**Supplied material**.
----------
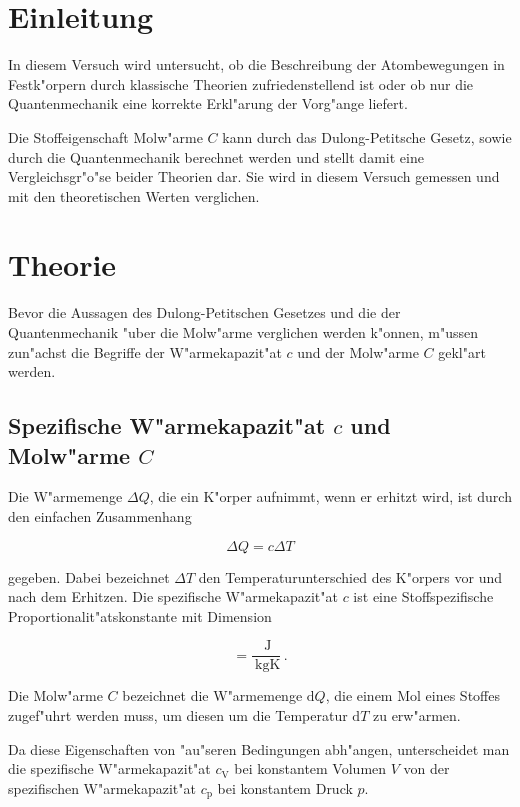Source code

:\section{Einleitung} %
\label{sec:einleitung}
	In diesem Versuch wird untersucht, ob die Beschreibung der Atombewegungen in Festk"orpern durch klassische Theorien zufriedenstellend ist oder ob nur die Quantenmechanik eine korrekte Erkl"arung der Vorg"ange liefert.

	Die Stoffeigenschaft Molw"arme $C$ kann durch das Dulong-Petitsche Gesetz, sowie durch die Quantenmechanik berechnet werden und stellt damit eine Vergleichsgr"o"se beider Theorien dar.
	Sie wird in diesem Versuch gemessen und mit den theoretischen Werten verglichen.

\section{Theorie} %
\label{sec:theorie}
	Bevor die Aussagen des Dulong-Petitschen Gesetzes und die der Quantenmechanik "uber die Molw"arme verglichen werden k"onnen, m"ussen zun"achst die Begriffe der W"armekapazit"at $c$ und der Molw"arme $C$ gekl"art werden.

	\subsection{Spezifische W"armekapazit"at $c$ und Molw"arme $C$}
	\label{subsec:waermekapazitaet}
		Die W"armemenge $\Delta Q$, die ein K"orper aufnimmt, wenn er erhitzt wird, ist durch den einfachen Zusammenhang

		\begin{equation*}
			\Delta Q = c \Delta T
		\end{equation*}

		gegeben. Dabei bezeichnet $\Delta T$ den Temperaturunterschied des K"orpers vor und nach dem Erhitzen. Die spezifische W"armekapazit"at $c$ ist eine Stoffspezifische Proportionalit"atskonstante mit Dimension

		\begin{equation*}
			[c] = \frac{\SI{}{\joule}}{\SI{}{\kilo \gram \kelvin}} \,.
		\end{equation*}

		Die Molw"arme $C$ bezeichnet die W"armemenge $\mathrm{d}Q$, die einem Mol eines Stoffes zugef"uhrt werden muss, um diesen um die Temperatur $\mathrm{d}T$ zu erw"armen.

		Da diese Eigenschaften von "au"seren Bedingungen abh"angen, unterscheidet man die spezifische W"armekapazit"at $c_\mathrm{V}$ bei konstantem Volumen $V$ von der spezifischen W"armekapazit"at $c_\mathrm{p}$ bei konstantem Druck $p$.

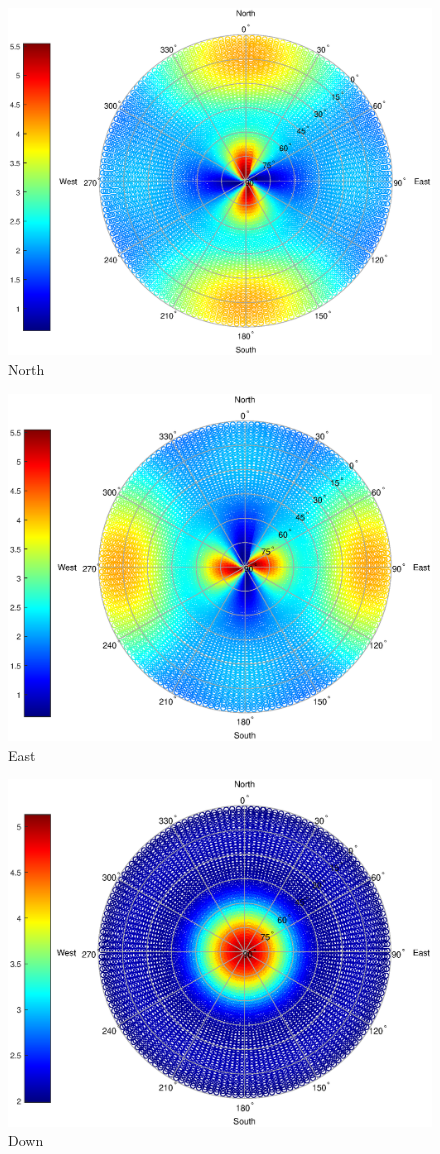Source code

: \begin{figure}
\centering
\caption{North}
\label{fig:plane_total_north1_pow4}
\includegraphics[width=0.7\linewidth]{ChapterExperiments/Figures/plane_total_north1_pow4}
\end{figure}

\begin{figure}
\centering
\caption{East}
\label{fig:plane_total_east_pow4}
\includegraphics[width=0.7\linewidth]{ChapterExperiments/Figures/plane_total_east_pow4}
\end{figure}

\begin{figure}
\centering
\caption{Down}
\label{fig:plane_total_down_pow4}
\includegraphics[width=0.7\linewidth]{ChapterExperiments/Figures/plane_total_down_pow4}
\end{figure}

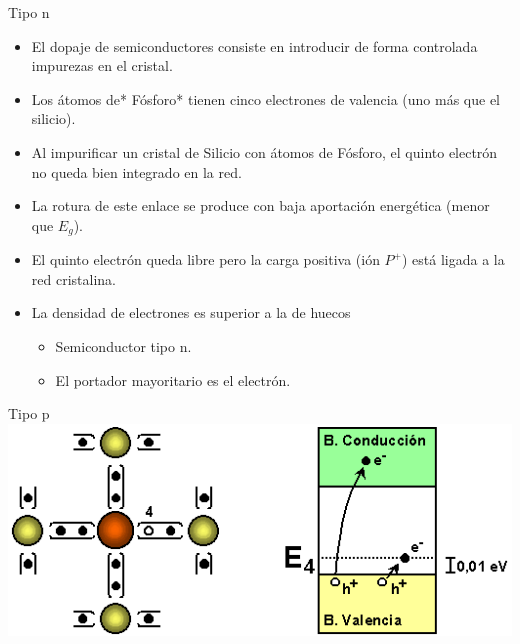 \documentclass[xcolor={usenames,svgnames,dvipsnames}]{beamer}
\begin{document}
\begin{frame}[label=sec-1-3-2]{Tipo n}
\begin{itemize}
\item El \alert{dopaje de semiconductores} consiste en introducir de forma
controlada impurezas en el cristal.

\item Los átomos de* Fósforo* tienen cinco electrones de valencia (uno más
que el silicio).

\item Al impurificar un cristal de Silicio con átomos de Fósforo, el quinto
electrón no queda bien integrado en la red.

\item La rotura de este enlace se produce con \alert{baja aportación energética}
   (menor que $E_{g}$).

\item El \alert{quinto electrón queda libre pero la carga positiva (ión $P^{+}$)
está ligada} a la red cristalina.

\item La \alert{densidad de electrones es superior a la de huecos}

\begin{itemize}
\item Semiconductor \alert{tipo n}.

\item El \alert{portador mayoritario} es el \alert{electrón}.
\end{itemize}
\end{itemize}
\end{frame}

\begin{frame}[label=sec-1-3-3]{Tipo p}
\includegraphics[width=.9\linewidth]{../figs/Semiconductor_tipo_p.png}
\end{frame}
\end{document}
----------
**What is needed**. The requested output is the line holding "Fósforo, el quinto" and every line after it up to the last line of the listing, exactly, with nothing else.

**Answer for the task**.
\item Al impurificar un cristal de Silicio con átomos de Fósforo, el quinto
electrón no queda bien integrado en la red.

\item La rotura de este enlace se produce con \alert{baja aportación energética}
   (menor que $E_{g}$).

\item El \alert{quinto electrón queda libre pero la carga positiva (ión $P^{+}$)
está ligada} a la red cristalina.

\item La \alert{densidad de electrones es superior a la de huecos}

\begin{itemize}
\item Semiconductor \alert{tipo n}.

\item El \alert{portador mayoritario} es el \alert{electrón}.
\end{itemize}
\end{itemize}
\end{frame}

\begin{frame}[label=sec-1-3-3]{Tipo p}
\includegraphics[width=.9\linewidth]{../figs/Semiconductor_tipo_p.png}
\end{frame}
\end{document}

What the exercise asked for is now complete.